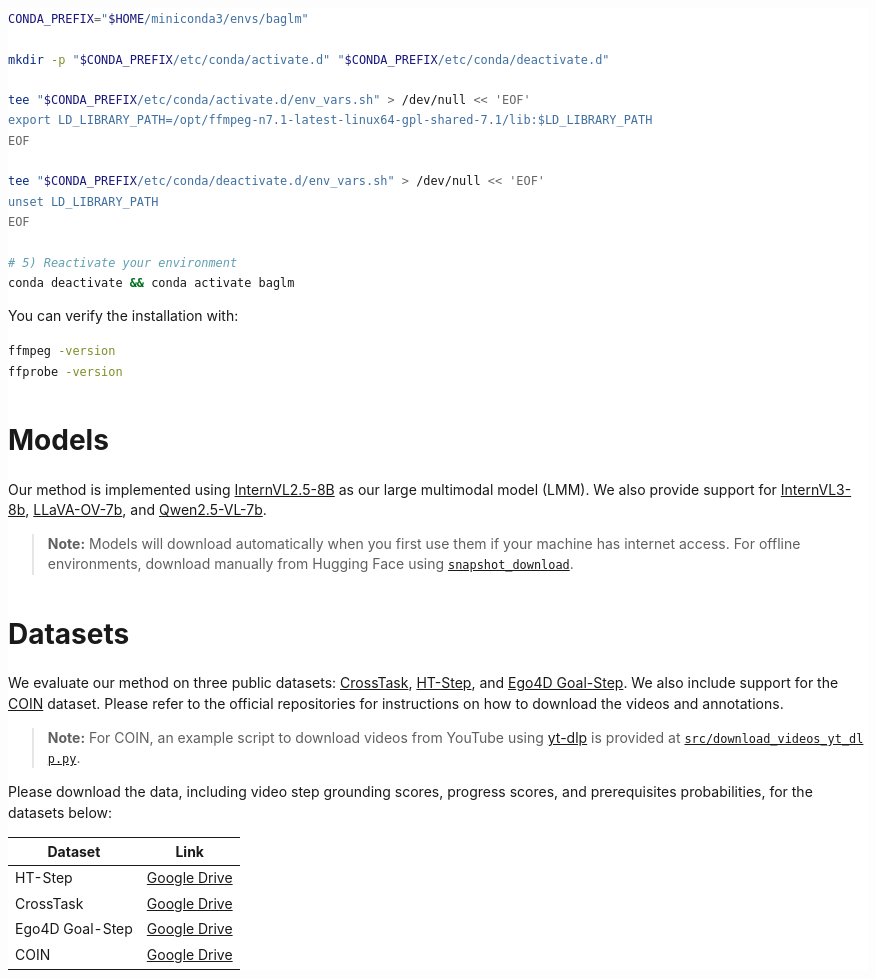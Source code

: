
 ```bash
CONDA_PREFIX="$HOME/miniconda3/envs/baglm"

mkdir -p "$CONDA_PREFIX/etc/conda/activate.d" "$CONDA_PREFIX/etc/conda/deactivate.d"

tee "$CONDA_PREFIX/etc/conda/activate.d/env_vars.sh" > /dev/null << 'EOF'
export LD_LIBRARY_PATH=/opt/ffmpeg-n7.1-latest-linux64-gpl-shared-7.1/lib:$LD_LIBRARY_PATH
EOF

tee "$CONDA_PREFIX/etc/conda/deactivate.d/env_vars.sh" > /dev/null << 'EOF'
unset LD_LIBRARY_PATH
EOF

# 5) Reactivate your environment
conda deactivate && conda activate baglm
```

You can verify the installation with:

```bash
ffmpeg -version
ffprobe -version
```

# Models

Our method is implemented using [InternVL2.5-8B](https://huggingface.co/OpenGVLab/InternVL2_5-8B) as our large multimodal model (LMM). We also provide support for [InternVL3-8b](https://huggingface.co/OpenGVLab/InternVL3-8B), [LLaVA-OV-7b](https://huggingface.co/lmms-lab/llava-onevision-qwen2-7b-ov), and [Qwen2.5-VL-7b](https://huggingface.co/Qwen/Qwen2.5-VL-7B-Instruct).

> **Note:** Models will download automatically when you first use them if your machine has internet access. For offline environments, download manually from Hugging Face using [`snapshot_download`](https://huggingface.co/docs/huggingface_hub/v1.0.0.rc6/en/package_reference/file_download#huggingface_hub.snapshot_download).

# Datasets

We evaluate our method on three public datasets: [CrossTask](https://github.com/DmZhukov/CrossTask?tab=readme-ov-file), [HT-Step](https://github.com/facebookresearch/htstep), and [Ego4D Goal-Step](https://github.com/facebookresearch/ego4d-goalstep). We also include support for the [COIN](https://github.com/coin-dataset/annotations) dataset. Please refer to the official repositories for instructions on how to download the videos and annotations.

> **Note:** For COIN, an example script to download videos from YouTube using [yt-dlp](https://github.com/yt-dlp/yt-dlp) is provided at [`src/download_videos_yt_dlp.py`](src/download_videos_yt_dlp.py).

Please download the data, including video step grounding scores, progress scores, and prerequisites probabilities, for the datasets below:

| Dataset         | Link                                                                                               |
| --------------- | -------------------------------------------------------------------------------------------------- |
| HT-Step         | [Google Drive](https://drive.google.com/file/d/1n5R7BV3eGwAw8YTT7KItiN3oY-pU_-oF/view?usp=sharing) |
| CrossTask       | [Google Drive](https://drive.google.com/file/d/1bGkrEQd79SP0-Q1ekRKfShhz7MqojCg4/view?usp=sharing) |
| Ego4D Goal-Step | [Google Drive](https://drive.google.com/file/d/1LyNF025uHGqoVmn9TyvLyPxgqD2XHd3j/view?usp=sharing) |
| COIN            | [Google Drive](https://drive.google.com/file/d/1jDo0at9gq-FlkhZkrEMbNH_kobXsPiuh/view?usp=sharing) |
----
> [TASK OBJECTIVE]
Tally the lines of the entries above that hold the word "method"; the number is the whole answer.

> [ANSWER FOR THE TASK]
2